Al Arabiya , 22 May 2012 – The White House on Tuesday called the U.N. nuclear watchdog’s progress toward an agreement with Iran a step forward but said it would keep pressuring Tehran until it sees concrete actions on the Iranian nuclear program.
“Promises are one thing, actions and fulfillments of obligations are another,” White House spokesman Jay Carney said when asked about the International Atomic Energy Agency’s announcement it was close to a deal to unblock monitoring of Iran’s suspected work on atom bombs.
“We will continue to pressure Tehran, continue to move forward with the sanctions that will be corning online as the year progresses,” Carney told a news briefing.
“We will continue to pressure Tehran, continue to move forward with the sanctions that will be corning online as the year progresses,” Carney told a news briefing.
International Atomic Energy Agency chief Yukiya Amano said upon returning from Tehran that he and Iran’s chief nuclear negotiator made a “decision” to reach an agreement on the U.N. watchdog probing suspected weapons activities.
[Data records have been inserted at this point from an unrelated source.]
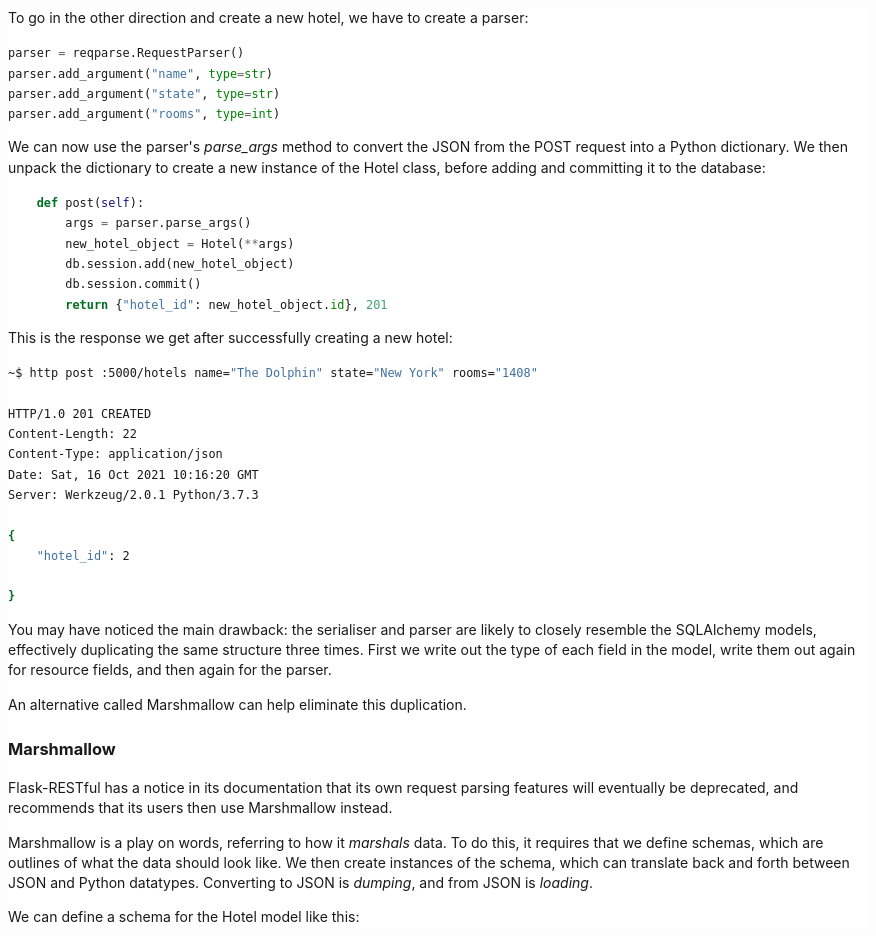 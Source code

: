 To go in the other direction and create a new hotel, we have to create a parser:

```python
parser = reqparse.RequestParser()
parser.add_argument("name", type=str)
parser.add_argument("state", type=str)
parser.add_argument("rooms", type=int)
```

We can now use the parser's *parse_args* method to convert the JSON from the POST request into a Python dictionary. We then unpack the dictionary to create a new instance of the Hotel class, before adding and committing it to the database:

```python
    def post(self):                                                                      
        args = parser.parse_args()                                                       
        new_hotel_object = Hotel(**args)                                                 
        db.session.add(new_hotel_object)                                                 
        db.session.commit()                                                              
        return {"hotel_id": new_hotel_object.id}, 201  
```

This is the response we get after successfully creating a new hotel:

```bash
~$ http post :5000/hotels name="The Dolphin" state="New York" rooms="1408"

HTTP/1.0 201 CREATED
Content-Length: 22
Content-Type: application/json
Date: Sat, 16 Oct 2021 10:16:20 GMT
Server: Werkzeug/2.0.1 Python/3.7.3

{
    "hotel_id": 2

}
```

You may have noticed the main drawback: the serialiser and parser are likely to closely resemble the SQLAlchemy models, effectively duplicating the same structure three times.  First we write out the type of each field in the model, write them out again for resource fields, and then again for the parser.

An alternative called Marshmallow can help eliminate this duplication.  

### Marshmallow

Flask-RESTful has a notice in its documentation that its own request parsing features will eventually be deprecated, and recommends that its users then use Marshmallow instead. 

Marshmallow is a play on words, referring to how it *marshals* data. To do this, it requires that we define schemas, which are outlines of what the data should look like. We then create instances of the schema, which can translate back and forth between JSON and Python datatypes.  Converting to JSON is *dumping*, and from JSON is *loading*. 

We can define a schema for the Hotel model like this:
Amano, who flew impromptu to Tehran to capitalize on progress in talks with Iran in Vienna held by senior aides, described the outcome of his meeting in Iran as an “important development … We understood each other’s position better”.
But contrary to the hopes of some diplomats before he left on Sunday, Amano failed to actually sign a deal, saying at a Vienna airport that this would happen “quite soon” because of remaining, unspecified “differences.”
A key demand of world powers is that Iran address accusations in a major IAEA report in November that, until 2003, and possibly since, Tehran did work “relevant to the development of a nuclear explosive device.”
One Western diplomat told AFP there had been “no breakthrough” in Amano’s visit. Another said the trip appeared disappointing but that they were waiting for a “clearer picture” at meetings in Vienna later on Tuesday.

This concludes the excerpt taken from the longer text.